The diminutive “Curta” is a striking machine, a mechanical calculator that combines the complexity of a steamship engine and the precision craftsmanship of a fine pocket watch. It first appeared in 1948, and for the next two decades—until it was displaced by the electronic calculator—it was the best portable calculating machine on the planet. And its story is all the more compelling in light of the extraordinary circumstances in which it was invented.

The idea of the Curta came to its Austrian-born inventor in the darkness of the Buchenwald concentration camp.

“Isn’t there anything smaller?”

Today, we take number-crunching for granted. Our smartphones have calculator apps, and most of us have a pocket calculator somewhere in our home or office. But it wasn’t always so easy. For centuries, anything more than simple addition was painfully time-consuming. The first slide rules appeared in the 17th century, not long after John Napier’s invention of the logarithm, but they could only handle a couple of positions beyond the decimal place. There were also various kinds of mechanical adding machines, but most were crudely built and unsuited to scientific work. By the late 19th century, more reliable desktop calculators began to appear, but they were heavy and expensive.

The shortcomings of these machines were very much on the mind of the young Curt Herzstark, whose family was in the business of making and selling calculating machines and other office equipment. Born in 1902 in Vienna, Herzstark was running the family business by the 1930s. He traveled extensively across Austria, Hungary, and Czechoslovakia, selling mechanical calculators to banks and factories.

Thanks to an extensive interview conducted for the Charles Babbage Institute many years later, we have Herzstark’s own recollections of those busy years. He recalled that as sophisticated as his company’s machines were, “something was missing in the world market.” He remembered meeting with architects, foremen, and customs officers who needed calculating machines that were not only accurate and reliable but also portable.

“People said again and again, ‘Yes, that is nice, but isn't there anything smaller?’” Herzstark recalled. Slide rules were not good enough; his customers wanted precise figures, not approximations. Simply taking existing designs and making all of the various parts smaller wouldn’t do the trick; the keys and knobs would be too small to use. A radical redesign was needed.

“What does this kind of machine really have to look like so that someone could use it? It cannot be a cube or a ruler; it has to be a cylinder so that it can be held in one hand,” Herzstark mused. “And if one can hold it in one hand, then if it is miniaturized, you could adjust it with the other hand... I started to design the ideal machine from the outside first, before I designed the insides.”

Herzstark began to experiment with “sliders” that wrapped around a cylinder so that numbers could be entered by moving a thumb or finger. He also reasoned that there only needed to be a single calculating mechanism, so long as each input digit could access it. At the heart of the device would be a single, rotating “step-drum”; the drum would have two sets of teeth, one for addition and one for subtraction.
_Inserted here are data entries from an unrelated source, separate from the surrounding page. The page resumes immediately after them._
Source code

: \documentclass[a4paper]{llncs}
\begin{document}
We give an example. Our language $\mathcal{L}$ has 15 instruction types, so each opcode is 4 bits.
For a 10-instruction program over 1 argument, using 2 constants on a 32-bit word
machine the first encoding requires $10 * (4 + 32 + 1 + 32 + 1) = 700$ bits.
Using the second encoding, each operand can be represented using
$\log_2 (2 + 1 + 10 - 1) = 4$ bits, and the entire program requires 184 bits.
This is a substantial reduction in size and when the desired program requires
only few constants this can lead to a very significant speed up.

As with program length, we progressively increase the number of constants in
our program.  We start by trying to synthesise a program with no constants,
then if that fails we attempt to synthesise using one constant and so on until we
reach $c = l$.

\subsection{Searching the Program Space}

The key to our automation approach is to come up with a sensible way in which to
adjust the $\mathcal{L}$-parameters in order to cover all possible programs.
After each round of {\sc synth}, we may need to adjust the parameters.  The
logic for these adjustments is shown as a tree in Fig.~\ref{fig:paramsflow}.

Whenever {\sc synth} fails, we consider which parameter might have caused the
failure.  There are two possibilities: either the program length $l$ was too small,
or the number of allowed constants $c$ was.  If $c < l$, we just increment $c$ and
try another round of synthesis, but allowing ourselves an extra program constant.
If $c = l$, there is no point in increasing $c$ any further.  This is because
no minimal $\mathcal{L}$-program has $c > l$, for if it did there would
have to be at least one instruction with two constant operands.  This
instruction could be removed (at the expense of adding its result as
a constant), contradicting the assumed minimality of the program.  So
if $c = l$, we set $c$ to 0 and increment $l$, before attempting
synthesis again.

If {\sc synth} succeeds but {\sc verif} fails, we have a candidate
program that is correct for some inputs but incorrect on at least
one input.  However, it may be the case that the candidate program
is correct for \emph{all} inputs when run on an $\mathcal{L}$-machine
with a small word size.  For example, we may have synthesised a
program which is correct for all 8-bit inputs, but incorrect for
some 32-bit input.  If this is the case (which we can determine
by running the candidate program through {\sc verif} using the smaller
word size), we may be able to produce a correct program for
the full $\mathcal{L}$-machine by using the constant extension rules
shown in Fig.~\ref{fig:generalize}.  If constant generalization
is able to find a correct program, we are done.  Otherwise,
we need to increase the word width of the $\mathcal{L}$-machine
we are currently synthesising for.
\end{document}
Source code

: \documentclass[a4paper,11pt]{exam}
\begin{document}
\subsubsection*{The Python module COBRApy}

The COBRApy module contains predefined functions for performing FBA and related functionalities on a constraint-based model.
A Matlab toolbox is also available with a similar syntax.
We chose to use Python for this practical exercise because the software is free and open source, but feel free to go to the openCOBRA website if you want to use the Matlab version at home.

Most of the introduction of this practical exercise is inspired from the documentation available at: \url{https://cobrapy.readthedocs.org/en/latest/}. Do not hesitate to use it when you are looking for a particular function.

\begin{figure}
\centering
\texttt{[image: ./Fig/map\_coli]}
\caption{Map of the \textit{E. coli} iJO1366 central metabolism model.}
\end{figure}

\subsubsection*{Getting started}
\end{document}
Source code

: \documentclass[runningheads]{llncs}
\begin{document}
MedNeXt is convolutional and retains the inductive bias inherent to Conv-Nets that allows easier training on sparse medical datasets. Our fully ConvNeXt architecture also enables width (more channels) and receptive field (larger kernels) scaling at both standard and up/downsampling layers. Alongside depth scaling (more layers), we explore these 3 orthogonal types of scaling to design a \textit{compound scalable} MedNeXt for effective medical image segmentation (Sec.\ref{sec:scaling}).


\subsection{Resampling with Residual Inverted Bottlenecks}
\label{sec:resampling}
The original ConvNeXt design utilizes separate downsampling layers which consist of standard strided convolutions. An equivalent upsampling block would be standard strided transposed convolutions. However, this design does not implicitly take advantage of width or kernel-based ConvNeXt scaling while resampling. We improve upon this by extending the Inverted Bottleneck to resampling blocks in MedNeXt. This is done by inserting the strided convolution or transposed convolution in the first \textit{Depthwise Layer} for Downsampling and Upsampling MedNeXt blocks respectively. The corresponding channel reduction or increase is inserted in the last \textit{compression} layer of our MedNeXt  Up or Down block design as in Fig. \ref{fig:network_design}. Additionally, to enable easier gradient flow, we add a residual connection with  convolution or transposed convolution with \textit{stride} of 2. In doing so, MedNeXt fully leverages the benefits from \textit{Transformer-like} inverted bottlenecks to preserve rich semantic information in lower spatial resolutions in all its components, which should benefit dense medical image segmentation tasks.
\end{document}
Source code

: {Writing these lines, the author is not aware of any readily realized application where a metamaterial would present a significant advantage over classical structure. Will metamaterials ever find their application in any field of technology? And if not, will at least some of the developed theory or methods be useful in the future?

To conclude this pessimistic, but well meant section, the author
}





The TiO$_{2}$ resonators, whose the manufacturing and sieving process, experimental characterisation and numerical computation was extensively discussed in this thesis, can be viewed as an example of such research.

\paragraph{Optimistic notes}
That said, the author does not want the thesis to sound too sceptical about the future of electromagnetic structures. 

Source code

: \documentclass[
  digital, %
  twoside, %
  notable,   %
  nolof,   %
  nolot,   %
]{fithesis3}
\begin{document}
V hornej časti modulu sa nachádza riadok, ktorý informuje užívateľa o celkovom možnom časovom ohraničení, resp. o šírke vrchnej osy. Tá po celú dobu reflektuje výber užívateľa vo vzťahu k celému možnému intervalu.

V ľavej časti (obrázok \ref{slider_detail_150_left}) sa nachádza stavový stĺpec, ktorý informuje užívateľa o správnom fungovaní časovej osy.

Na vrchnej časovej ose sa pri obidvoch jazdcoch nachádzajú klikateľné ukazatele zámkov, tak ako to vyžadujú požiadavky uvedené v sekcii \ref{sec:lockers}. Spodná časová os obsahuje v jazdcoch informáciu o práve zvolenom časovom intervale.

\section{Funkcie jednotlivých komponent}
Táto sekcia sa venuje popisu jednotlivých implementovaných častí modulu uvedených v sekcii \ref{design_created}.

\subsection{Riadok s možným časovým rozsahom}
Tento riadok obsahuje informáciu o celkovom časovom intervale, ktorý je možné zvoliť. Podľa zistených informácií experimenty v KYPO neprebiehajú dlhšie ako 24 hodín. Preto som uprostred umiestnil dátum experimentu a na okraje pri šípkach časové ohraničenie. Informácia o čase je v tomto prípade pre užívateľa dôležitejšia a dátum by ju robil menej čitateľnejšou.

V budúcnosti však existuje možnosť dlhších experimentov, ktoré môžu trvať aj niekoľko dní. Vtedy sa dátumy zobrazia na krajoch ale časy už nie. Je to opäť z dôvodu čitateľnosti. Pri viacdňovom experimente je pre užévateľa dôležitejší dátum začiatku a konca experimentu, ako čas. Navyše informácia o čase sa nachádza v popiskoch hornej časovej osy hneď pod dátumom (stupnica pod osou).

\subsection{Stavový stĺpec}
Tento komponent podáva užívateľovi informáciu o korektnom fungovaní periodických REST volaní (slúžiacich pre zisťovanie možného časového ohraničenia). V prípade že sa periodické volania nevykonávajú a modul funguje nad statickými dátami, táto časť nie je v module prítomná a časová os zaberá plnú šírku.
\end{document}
A central hand crank would turn the drum, and shifting the drum’s position by a few millimeters was enough to switch between the adding and subtracting functions. Multiplication and division were slightly more complicated, but they still required just a few flicks of the sliders and a few turns of the crank.

By 1937, Herzstark had the essentials of the design worked out; after that, it was just a matter of machining the parts and building a prototype.

And then Hitler came to power.

Surviving the war

On March 12, 1938, Austria was annexed by Nazi Germany (during the event known as the Anschluss). Herzstark, the son of a Jewish father and Catholic mother, feared the worst, though for the next few years, the factory was allowed to continue to operate, so long as it produced machines and tools for the German army. But the situation quickly deteriorated. Two colleagues were arrested for listening to British radio stations, and when Herzstark was offered to testify on their behalf, he, too, was arrested.

“I was accused of supporting Jews, aggravation, and having an erotic relationship with an Aryan woman... it was all fabricated,” Herzstark said. He was sent to the Pankratz prison in Prague and later transferred to the Buchenwald concentration camp in central Germany.

Conditions were horrific. “When they hung someone,” Herzstark recalled, “we had to watch until he finally died. Terrible. They hung people so they died slowly, a wretched death.” Herzstark was put to work in an adjacent factory that built components for Germany’s V2 rockets. Eventually, a senior German engineer took him aside.

For the first time, Herzstark began to imagine that he might survive the war.
"See, Herzstark, I understand you’ve been working on a new thing, a small calculating machine," the engineer said. "Do you know, I can give you a tip. We will allow you to make and draw everything. If it is really worth something, then we will give it to the Fuhrer as a present after we win the war. Then, surely, you will be made an Aryan.”

For the first time, Herzstark began to imagine that he might survive the war. “And then and there I started to draw the Curta the way I had imagined it,” he said.

Buchenwald was liberated by US troops on April 11, 1945. A few days later, Herzstark walked to the city of Weimar, some four miles away, with the plans for his calculating machine in his pocket. He found a factory that was still functioning, and before long, he had a prototype of the machine.

Soon, however, the Soviet army arrived. Herzstark retreated back to Vienna, carrying only a box containing the disassembled parts of the device. With European industry struggling in the post-war years, Herzstark was happy to find that the government of tiny Liechtenstein was interested in his machine. A company called Contina AG Mauren was set up, with Herzstark serving as technical director. The first batch of Curtas went on sale in 1948. A slightly larger model that could display more digits, the Type II Curta, appeared in 1954.

The Curta was popular with accountants, engineers, and surveyors. Rally car navigators liked it because it could be used by touch; an experienced user hardly even needed to look at the device. Peter Boyce, a retired astronomer who worked for many years at the Lowell Observatory in Arizona, used a Curta when he was a graduate student at the University of Michigan in the 1960s. He remembers it as “a wonderful, precision machine,” one that was especially useful outside the office. “It was good to take to the telescope, where I used it instead of pencil and paper if I needed to calculate something at 2:00 am.”